Pietro Orlandi e l'avvocato Laura Sgrò (LaPresse)
Pietro Orlandi e l'avvocato Laura Sgrò (LaPresse)

Roma, 11 luglio 2019 - Appartato e quasi nascosto. Silenzioso. Circondato da antiche mura a pochi metri della basilica di San Pietro. E' il cimitero Teutonico dove oggi, alla ricerca della salma di Emanuela Orlandi, sono state aperte due antiche tombe che, però, erano vuote. Non è stato trovato alcun reperto umano né urne funerarie. L'accurata ispezione sulla tomba della Principessa Sophie von Hohenlohe ha riportato alla luce un ampio vano sotterraneo di circa 4 metri per 3,70, completamente vuoto. Successivamente si sono svolte le operazioni di apertura della seconda tomba-sarcofago, quella della Principessa Carlotta Federica di Mecklemburgo. Al suo interno non sono stati rinvenuti resti umani.

Accessibile solo a chi entra dentro il piccolo Stato Pontificio, il cimitero è la più antica fondazione nazionale tedesca a Roma. Nell'antichità si trovava qui il circo di Nerone, che fu teatro di numerosi martiri di cristiani. Nel 799 si parla per la prima volta di una Schola Francorum, ma solo nel XV secolo il luogo assume contorni più precisi. In particolare, per l'Anno Santo 1450 giungono a Roma molti pellegrini tedeschi che, visto lo stato degradato del cimitero, decisero di rimetterlo in sesto con i loro soldi. Nel 1454, poi, i membri tedeschi della Curia si strinsero in una "Confraternita dei poveri morti", che, pur sotto forma un pò diversa, esiste tuttora ed è titolare della fondazione.  

Un cimitero che ha visto ben altri (finti) misteri, prima di oggi. Come quello che avvenne nel 1554: fu trovato un bambino crocifisso. Come ha raccontato la storica Anna Foa, ''il popolo, aizzato dalle parole di un convertito, Hananel da Foligno, accusa gli ebrei'', ma ''mentre la folla invoca il massacro o l'espulsione degli ebrei, trovando ascolto presso il Papa Marcello II, il cardinale Alessandro Farnese scopre i veri colpevoli, due spagnoli che avevano agito per denaro e in ordio agli ebrei''. Il nuovo Papa, Paolo IV, li punisce con la morte. Nell'ultimo quarto del XV secolo accanto al Camposanto è sorta l'attuale chiesa, dal 1876 vi è aggiunto un Collegio per sacerdoti studiosi dell'Archeologia cristiana e della Storia della Chiesa e dall'anno 1888 vi si trova anche l'Istituto Romano della Società di Goerres con una biblioteca di circa 35.000 volumi. L'accesso alla Chiesa (dal cimitero) che negli anni 1972-75 fu interamente restaurata, è costituito da un portale di Elmar Hillebrand (Colonia) regalato nel 1957 dal Presidente della Repubblica di Germania Theodor Heuss.
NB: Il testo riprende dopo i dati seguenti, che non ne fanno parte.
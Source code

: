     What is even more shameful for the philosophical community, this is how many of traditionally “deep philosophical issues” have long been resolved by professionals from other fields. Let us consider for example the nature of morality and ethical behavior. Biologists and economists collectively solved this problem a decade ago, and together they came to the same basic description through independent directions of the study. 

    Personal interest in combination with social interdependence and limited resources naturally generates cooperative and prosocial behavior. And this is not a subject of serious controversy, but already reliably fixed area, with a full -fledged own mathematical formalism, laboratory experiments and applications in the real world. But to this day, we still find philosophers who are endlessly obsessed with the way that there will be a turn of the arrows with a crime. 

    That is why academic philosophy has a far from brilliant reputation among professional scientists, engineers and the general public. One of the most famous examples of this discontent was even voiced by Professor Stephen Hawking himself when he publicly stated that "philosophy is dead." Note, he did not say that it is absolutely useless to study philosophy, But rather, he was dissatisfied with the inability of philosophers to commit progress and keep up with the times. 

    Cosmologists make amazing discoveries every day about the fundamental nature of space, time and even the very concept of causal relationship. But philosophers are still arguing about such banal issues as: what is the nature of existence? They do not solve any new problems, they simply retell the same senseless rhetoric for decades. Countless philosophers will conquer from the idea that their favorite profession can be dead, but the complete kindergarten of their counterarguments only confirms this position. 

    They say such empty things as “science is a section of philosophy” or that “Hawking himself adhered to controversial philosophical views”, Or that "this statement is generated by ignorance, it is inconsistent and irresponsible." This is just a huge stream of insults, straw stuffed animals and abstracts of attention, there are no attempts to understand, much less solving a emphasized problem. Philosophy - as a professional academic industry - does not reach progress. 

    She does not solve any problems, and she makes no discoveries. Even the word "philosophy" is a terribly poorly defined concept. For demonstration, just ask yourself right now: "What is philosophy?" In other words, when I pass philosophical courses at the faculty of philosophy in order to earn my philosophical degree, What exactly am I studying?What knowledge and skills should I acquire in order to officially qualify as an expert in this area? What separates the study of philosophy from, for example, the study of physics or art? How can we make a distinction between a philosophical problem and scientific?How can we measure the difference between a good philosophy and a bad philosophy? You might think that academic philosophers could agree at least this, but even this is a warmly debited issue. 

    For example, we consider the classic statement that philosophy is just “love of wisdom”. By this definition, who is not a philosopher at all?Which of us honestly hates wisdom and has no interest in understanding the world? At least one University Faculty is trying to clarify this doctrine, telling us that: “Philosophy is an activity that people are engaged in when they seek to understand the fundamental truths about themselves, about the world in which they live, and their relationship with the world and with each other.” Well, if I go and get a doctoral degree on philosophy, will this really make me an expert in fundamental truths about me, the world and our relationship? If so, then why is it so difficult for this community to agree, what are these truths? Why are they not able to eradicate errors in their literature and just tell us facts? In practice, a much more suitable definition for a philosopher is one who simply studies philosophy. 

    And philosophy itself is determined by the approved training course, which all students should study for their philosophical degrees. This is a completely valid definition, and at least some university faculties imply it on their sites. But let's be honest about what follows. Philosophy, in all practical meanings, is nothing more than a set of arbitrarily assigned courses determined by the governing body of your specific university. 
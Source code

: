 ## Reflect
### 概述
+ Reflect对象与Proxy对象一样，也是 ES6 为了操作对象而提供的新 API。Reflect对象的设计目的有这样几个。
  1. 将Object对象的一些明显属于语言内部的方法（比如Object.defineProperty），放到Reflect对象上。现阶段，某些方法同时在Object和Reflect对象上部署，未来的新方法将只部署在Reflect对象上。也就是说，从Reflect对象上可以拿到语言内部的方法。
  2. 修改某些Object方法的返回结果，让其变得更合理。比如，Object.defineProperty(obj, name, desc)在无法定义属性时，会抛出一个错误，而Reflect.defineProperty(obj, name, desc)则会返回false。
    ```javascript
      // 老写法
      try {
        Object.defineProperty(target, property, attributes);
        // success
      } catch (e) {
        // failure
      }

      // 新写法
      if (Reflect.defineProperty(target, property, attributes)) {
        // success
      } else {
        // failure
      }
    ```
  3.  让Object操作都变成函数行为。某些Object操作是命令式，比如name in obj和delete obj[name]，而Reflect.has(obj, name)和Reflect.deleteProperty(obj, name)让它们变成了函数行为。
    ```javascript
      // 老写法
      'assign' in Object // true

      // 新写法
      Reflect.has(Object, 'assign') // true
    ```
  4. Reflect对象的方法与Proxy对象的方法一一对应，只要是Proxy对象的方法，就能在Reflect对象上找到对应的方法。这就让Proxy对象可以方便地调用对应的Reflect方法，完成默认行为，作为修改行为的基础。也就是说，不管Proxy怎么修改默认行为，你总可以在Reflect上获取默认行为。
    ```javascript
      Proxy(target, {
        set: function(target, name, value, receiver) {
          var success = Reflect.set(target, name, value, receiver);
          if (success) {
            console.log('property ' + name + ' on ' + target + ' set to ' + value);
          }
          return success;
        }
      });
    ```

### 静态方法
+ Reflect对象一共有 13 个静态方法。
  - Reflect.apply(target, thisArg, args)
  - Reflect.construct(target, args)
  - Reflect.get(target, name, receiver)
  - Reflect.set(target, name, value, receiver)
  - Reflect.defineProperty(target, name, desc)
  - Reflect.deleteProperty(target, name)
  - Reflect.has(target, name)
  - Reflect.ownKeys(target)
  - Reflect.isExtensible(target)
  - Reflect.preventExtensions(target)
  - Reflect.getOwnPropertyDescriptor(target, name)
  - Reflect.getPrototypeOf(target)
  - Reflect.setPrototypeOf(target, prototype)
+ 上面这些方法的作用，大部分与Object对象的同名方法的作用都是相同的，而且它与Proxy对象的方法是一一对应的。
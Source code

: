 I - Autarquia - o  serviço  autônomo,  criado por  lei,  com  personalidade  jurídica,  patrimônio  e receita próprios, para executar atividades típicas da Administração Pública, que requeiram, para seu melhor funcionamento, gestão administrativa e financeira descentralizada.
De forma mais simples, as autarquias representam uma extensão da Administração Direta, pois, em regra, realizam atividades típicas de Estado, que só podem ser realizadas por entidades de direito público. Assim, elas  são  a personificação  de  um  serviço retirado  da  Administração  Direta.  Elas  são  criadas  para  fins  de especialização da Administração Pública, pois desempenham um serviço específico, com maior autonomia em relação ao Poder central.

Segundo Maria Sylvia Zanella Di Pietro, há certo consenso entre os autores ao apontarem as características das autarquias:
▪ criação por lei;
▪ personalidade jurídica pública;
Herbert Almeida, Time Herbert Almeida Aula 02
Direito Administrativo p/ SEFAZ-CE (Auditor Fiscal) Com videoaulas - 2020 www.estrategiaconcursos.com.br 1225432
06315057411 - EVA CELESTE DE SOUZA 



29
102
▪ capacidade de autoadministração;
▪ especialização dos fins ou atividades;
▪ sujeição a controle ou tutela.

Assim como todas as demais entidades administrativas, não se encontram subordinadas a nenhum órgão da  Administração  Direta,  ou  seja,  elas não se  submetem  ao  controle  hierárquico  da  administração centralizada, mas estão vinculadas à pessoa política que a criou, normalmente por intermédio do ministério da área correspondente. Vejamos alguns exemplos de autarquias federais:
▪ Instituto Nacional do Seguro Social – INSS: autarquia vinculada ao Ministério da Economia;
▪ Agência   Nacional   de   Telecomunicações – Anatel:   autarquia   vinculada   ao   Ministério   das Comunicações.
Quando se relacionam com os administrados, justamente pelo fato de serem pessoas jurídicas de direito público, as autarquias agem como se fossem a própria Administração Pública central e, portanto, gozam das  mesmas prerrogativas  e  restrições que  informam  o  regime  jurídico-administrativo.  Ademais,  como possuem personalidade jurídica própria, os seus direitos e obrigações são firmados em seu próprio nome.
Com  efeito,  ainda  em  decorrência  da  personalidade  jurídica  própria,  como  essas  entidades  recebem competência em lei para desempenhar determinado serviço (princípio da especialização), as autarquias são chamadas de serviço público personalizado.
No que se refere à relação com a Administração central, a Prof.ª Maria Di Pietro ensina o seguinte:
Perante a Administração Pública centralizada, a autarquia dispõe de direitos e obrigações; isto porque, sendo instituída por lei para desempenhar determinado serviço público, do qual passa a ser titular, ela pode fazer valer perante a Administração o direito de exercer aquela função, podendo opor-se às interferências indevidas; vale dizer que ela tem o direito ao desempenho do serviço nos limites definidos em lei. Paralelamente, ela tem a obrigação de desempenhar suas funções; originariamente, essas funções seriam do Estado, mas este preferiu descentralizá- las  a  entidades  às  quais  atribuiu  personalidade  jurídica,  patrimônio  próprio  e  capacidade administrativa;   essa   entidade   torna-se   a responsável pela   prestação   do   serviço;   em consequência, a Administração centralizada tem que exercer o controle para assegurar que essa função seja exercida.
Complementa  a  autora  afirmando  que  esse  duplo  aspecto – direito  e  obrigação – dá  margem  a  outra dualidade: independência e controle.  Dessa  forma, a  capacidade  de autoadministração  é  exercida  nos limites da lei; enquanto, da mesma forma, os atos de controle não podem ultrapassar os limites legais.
Nel corso dei secoli, a causa della sua particolare posizione il Camposanto è un ricercato luogo di sepoltura. Ci sono il noto pittore paesaggista Josef Anton Koch, morto nel 1839, c'è l'archeologo Ludwig Curtius. E ci sono le tombe proprio della principessa Sophie von Hohenlohe e, accanto, quella della principessa Carlotta Federica di Meclemburgo. Sulla tomba della prima, la statua di un angelo che alcune fonti rimaste anonime hanno indicato alla famiglia di Emanuela Orlandi come un luogo in cui cercare tracce della ragazza scomparsa nel 1983 ("Cercate dove guarda l'angelo"). Ma quando oggi gli operai del Vaticano hanno aperto le tombe, non c'erano le due principesse e non c'era Emanuela Orlandi.